Ever problematic is the Holocaust drama, which, given the immensity of the evil of the Nazi agenda, generally trivializes the horror. At the same time, artists will, and should, continue to explore, with intelligence and concern, that terrible episode of history. On that note, Laszlo Nemes has created a marvel with “Son of Saul.”
Nemes takes us not just behind the barbed wire but right to the door of the gas chambers at Auschwitz in this exceptional feature debut. Using a storytelling method that initially seems gimmicky but ultimately feels essential, he presents the 1944-set drama almost entirely through the eyes and ears of one character.
Saul (Geza Rohrig) is a Hungarian member of the Sonderkommando, the unit forced do the Nazis’ most horrible dirty work. This includes ushering other Jews into the “showers,” burning the bodies and disposing of the ashes. The camera tracks Saul in constant close-up as he performs his duties with the shell-shocked expression of a man whose survival hinges on his suppression of his ability to feel.
Saul’s pilot light ignites when a boy is found alive amid the gassed corpses. Subsequently killed by a Nazi captor, the child stirs something in Saul, who says the boy is his son.
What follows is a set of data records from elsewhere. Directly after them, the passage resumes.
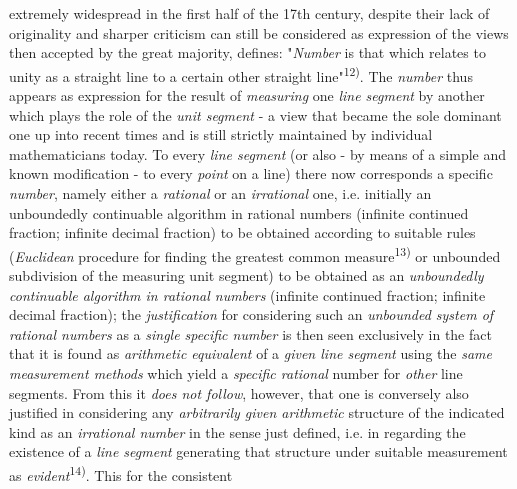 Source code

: \thispagestyle{fancy}

\vspace{0.5cm}

extremely widespread in the first half of the 17th century, despite their lack of originality and sharper criticism can still be considered as expression of the views then accepted by the great majority, defines: "\textit{Number} is that which relates to unity as a straight line to a certain other straight line"\textsuperscript{12)}. The \textit{number} thus appears as expression for the result of \textit{measuring} one \textit{line segment} by another which plays the role of the \textit{unit segment} - a view that became the sole dominant one up into recent times and is still strictly maintained by individual mathematicians today. To every \textit{line segment} (or also - by means of a simple and known modification - to every \textit{point} on a line) there now corresponds a specific \textit{number}, namely either a \textit{rational} or an \textit{irrational} one, i.e. initially an unboundedly continuable algorithm in rational numbers (infinite continued fraction; infinite decimal fraction) to be obtained according to suitable rules (\textit{Euclidean} procedure for finding the greatest common measure\textsuperscript{13)} or unbounded subdivision of the measuring unit segment) to be obtained as an \textit{unboundedly continuable algorithm in rational numbers} (infinite continued fraction; infinite decimal fraction); the \textit{justification} for considering such an \textit{unbounded system of rational numbers} as a \textit{single specific number} is then seen exclusively in the fact that it is found as \textit{arithmetic equivalent} of a \textit{given line segment} using the \textit{same measurement methods} which yield a \textit{specific rational} number for \textit{other} line segments. From this it \textit{does not follow}, however, that one is conversely also justified in considering any \textit{arbitrarily given arithmetic} structure of the indicated kind as an \textit{irrational number} in the sense just defined, i.e. in regarding the existence of a \textit{line segment} generating that structure under suitable measurement as \textit{evident}\textsuperscript{14)}. This for the consistent

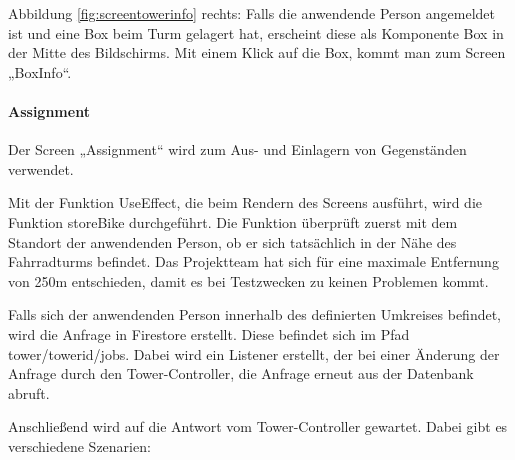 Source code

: \noindent Abbildung \ref{fig:screentowerinfo} rechts: Falls die anwendende Person angemeldet ist und eine Box beim Turm gelagert hat, erscheint diese als Komponente Box in der Mitte des Bildschirms. Mit einem Klick auf die Box, kommt man zum Screen „BoxInfo“.

\bigskip


\paragraph{Assignment}Der Screen „Assignment“ wird zum Aus- und Einlagern von Gegenständen verwendet.

\noindent Mit der Funktion UseEffect, die beim Rendern des Screens ausführt, wird die Funktion storeBike durchgeführt. Die Funktion überprüft zuerst mit dem Standort der anwendenden Person, ob er sich tatsächlich in der Nähe des Fahrradturms befindet. Das Projektteam hat sich für eine maximale Entfernung von 250m entschieden, damit es bei Testzwecken zu keinen Problemen kommt.

\noindent Falls sich der anwendenden Person innerhalb des definierten Umkreises befindet, wird die Anfrage in Firestore erstellt. Diese befindet sich im Pfad tower/towerid/jobs. Dabei wird ein Listener erstellt, der bei einer Änderung der Anfrage durch den Tower-Controller, die Anfrage erneut aus der Datenbank abruft.

\noindent Anschließend wird auf die Antwort vom Tower-Controller gewartet. Dabei gibt es verschiedene Szenarien:

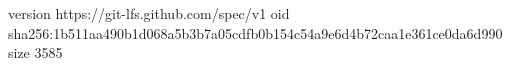 version https://git-lfs.github.com/spec/v1
oid sha256:1b511aa490b1d068a5b3b7a05cdfb0b154c54a9e6d4b72caa1e361ce0da6d990
size 3585
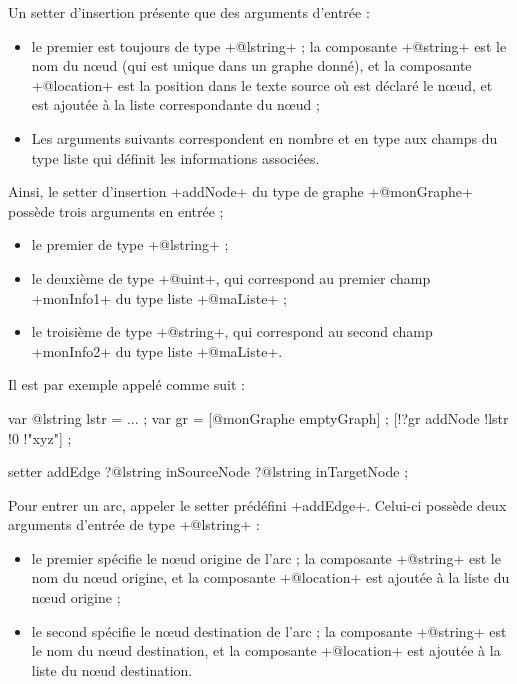 Un setter d'insertion présente que des arguments d'entrée :
\begin{itemize}
  \item le premier est toujours de type \ggs+@lstring+ ; la composante \ggs+@string+ est le nom du nœud (qui est unique dans un graphe donné), et la composante \ggs+@location+ est la position dans le texte source où est déclaré le nœud, et est ajoutée à la liste correspondante du nœud ;
  \item Les arguments suivants correspondent en nombre et en type aux champs du type liste qui définit les informations associées.
\end{itemize}

Ainsi, le setter d'insertion \ggs+addNode+ du type de graphe \ggs+@monGraphe+ possède trois arguments en entrée ;
\begin{itemize}
  \item le premier de type \ggs+@lstring+ ;
  \item le deuxième de type \ggs+@uint+, qui correspond au premier champ \ggs+monInfo1+ du type liste \ggs+@maListe+ ;
  \item le troisième de type \ggs+@string+, qui correspond au second champ \ggs+monInfo2+ du type liste \ggs+@maListe+.
\end{itemize}

Il est par exemple appelé comme suit :
\begin{galgascode}
var @lstring lstr = ... ;
var gr = [@monGraphe emptyGraph] ;
[!?gr addNode !lstr !0 !"xyz"] ;
\end{galgascode}





\begin{galgascode}
setter addEdge ?@lstring inSourceNode ?@lstring inTargetNode ;
\end{galgascode}

Pour entrer un arc, appeler le setter prédéfini \ggs+addEdge+. Celui-ci possède deux arguments d'entrée de type \ggs+@lstring+ :
\begin{itemize}
  \item le premier spécifie le nœud origine de l'arc ; la composante \ggs+@string+ est le nom du nœud origine, et la composante \ggs+@location+ est ajoutée à la liste du nœud origine ;
  \item le second spécifie le nœud destination de l'arc ; la composante \ggs+@string+ est le nom du nœud destination, et la composante \ggs+@location+ est ajoutée à la liste du nœud destination.
\end{itemize}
Obsessed with giving the body a proper Jewish burial, he sets out to find a rabbi.
As Saul makes his way around the camp, his mission, which is self-absorbed and delusional, threatens to impede an escape plot hatched by fellow inmates.
If a downside to Nemes’ storytelling approach exists, it is that the concerted, close-up focus on the deluded, opaque Saul leaves certain plot elements hazy. This may frustrate some.
But Auschwitz is no ordinary environment, and Nemes’ unconventional presentation of Saul’s warped predicament proves effective and appropriate.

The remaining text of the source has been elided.